* What the task asks *
The lines below starting at the line containing "It entitles the" and ending at the line containing "Avarice and injustice" are to be repeated exactly, with both ends kept and nothing else added.

* Record set *
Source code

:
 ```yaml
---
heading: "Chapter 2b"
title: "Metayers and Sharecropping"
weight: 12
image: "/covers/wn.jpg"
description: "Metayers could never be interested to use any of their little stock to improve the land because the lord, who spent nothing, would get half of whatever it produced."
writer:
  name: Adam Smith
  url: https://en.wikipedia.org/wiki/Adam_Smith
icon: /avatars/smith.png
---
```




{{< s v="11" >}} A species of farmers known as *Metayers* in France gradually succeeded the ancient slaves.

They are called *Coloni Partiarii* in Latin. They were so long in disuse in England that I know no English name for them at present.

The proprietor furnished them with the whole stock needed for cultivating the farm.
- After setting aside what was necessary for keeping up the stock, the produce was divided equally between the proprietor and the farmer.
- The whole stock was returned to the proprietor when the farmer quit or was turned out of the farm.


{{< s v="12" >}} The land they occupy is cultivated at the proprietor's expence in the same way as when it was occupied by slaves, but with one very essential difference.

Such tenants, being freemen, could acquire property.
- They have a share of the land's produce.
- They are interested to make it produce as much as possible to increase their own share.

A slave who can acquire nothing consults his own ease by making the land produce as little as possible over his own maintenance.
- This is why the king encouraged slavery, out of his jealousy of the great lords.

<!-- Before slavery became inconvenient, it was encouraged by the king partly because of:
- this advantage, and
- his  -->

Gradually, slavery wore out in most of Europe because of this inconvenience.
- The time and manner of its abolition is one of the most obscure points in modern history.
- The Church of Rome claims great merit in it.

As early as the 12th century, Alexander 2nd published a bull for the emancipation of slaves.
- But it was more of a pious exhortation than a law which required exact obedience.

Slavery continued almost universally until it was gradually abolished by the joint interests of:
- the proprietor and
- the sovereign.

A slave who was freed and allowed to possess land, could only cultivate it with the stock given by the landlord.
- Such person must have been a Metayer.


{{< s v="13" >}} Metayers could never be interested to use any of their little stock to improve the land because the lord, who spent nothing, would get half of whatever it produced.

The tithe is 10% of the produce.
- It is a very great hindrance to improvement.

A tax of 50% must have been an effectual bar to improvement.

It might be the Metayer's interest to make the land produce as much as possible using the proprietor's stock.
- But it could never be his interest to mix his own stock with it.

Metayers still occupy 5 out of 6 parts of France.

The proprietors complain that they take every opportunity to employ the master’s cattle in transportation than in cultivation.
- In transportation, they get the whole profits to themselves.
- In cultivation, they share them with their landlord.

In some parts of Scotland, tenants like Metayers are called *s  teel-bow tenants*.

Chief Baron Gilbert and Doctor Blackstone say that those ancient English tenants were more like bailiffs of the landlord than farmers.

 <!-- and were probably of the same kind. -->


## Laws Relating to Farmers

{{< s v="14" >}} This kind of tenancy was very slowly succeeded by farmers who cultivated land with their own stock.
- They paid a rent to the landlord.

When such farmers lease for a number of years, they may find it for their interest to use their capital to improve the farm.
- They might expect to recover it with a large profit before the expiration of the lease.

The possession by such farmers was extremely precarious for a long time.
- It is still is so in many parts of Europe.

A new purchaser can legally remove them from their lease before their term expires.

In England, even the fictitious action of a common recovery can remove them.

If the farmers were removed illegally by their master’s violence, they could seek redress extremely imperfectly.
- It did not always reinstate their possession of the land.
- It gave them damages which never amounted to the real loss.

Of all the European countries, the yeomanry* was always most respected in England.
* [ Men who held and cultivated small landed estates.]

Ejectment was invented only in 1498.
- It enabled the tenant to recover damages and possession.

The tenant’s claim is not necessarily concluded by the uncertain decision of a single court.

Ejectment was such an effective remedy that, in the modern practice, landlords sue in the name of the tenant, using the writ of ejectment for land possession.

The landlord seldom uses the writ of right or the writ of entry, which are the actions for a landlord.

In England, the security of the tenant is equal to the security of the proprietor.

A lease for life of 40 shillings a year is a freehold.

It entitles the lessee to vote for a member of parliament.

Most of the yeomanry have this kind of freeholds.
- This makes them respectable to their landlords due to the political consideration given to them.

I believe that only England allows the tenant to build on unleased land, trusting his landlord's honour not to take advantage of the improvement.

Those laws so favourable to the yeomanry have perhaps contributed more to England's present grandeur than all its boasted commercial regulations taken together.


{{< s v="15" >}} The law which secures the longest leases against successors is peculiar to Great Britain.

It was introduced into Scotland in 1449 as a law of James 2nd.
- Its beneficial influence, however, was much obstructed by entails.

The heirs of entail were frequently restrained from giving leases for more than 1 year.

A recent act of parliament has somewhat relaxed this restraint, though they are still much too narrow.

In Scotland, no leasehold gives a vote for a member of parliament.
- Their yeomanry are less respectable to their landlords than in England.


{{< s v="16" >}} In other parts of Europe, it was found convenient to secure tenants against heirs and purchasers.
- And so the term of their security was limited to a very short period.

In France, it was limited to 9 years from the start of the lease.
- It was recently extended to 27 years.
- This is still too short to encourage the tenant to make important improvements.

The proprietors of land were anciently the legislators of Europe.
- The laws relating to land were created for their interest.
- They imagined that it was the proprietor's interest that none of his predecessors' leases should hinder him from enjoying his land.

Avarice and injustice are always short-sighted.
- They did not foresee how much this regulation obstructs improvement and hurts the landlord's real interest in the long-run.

--

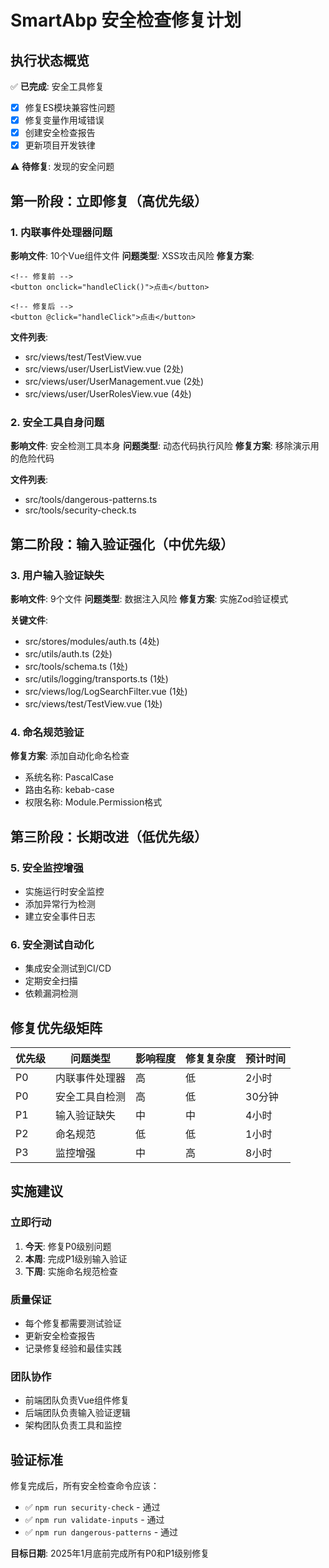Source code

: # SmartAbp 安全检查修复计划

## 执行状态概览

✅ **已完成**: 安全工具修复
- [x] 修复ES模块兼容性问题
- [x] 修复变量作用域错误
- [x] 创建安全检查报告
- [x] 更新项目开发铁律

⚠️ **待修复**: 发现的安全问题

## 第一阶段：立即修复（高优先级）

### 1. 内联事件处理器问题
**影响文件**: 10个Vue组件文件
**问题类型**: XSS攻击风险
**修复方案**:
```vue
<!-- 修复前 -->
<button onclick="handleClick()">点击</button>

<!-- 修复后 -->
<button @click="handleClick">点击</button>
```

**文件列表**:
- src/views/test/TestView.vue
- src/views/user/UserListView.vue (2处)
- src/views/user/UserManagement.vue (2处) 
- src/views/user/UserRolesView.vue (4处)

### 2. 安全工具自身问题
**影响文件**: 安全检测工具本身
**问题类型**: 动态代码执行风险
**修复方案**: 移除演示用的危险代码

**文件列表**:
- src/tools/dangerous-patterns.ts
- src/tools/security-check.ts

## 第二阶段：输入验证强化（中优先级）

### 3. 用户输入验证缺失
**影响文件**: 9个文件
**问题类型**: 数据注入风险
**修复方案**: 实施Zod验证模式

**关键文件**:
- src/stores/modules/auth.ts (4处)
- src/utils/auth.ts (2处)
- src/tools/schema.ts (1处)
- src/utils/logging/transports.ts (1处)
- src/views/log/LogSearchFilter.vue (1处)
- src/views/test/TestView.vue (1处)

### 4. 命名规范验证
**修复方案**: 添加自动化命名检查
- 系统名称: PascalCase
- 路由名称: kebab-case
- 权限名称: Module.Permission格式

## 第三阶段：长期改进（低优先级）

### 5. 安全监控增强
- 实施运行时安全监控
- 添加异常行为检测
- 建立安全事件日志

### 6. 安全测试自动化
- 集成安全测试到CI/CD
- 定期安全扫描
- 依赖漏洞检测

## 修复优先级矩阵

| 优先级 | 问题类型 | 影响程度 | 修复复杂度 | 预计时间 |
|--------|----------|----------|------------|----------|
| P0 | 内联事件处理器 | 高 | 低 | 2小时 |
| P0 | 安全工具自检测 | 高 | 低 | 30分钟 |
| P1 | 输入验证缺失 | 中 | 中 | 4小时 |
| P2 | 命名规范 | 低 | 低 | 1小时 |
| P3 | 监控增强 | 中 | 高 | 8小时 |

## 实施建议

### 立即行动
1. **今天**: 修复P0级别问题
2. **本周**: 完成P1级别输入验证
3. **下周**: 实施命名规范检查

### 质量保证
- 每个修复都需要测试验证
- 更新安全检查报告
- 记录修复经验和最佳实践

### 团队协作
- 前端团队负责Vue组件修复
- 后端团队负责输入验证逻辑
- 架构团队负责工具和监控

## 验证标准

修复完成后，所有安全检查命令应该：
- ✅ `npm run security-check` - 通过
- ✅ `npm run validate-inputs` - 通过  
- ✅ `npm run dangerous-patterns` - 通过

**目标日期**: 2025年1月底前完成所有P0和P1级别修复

* Answer to this problem *
It entitles the lessee to vote for a member of parliament.

Most of the yeomanry have this kind of freeholds.
- This makes them respectable to their landlords due to the political consideration given to them.

I believe that only England allows the tenant to build on unleased land, trusting his landlord's honour not to take advantage of the improvement.

Those laws so favourable to the yeomanry have perhaps contributed more to England's present grandeur than all its boasted commercial regulations taken together.


{{< s v="15" >}} The law which secures the longest leases against successors is peculiar to Great Britain.

It was introduced into Scotland in 1449 as a law of James 2nd.
- Its beneficial influence, however, was much obstructed by entails.

The heirs of entail were frequently restrained from giving leases for more than 1 year.

A recent act of parliament has somewhat relaxed this restraint, though they are still much too narrow.

In Scotland, no leasehold gives a vote for a member of parliament.
- Their yeomanry are less respectable to their landlords than in England.


{{< s v="16" >}} In other parts of Europe, it was found convenient to secure tenants against heirs and purchasers.
- And so the term of their security was limited to a very short period.

In France, it was limited to 9 years from the start of the lease.
- It was recently extended to 27 years.
- This is still too short to encourage the tenant to make important improvements.

The proprietors of land were anciently the legislators of Europe.
- The laws relating to land were created for their interest.
- They imagined that it was the proprietor's interest that none of his predecessors' leases should hinder him from enjoying his land.

Avarice and injustice are always short-sighted.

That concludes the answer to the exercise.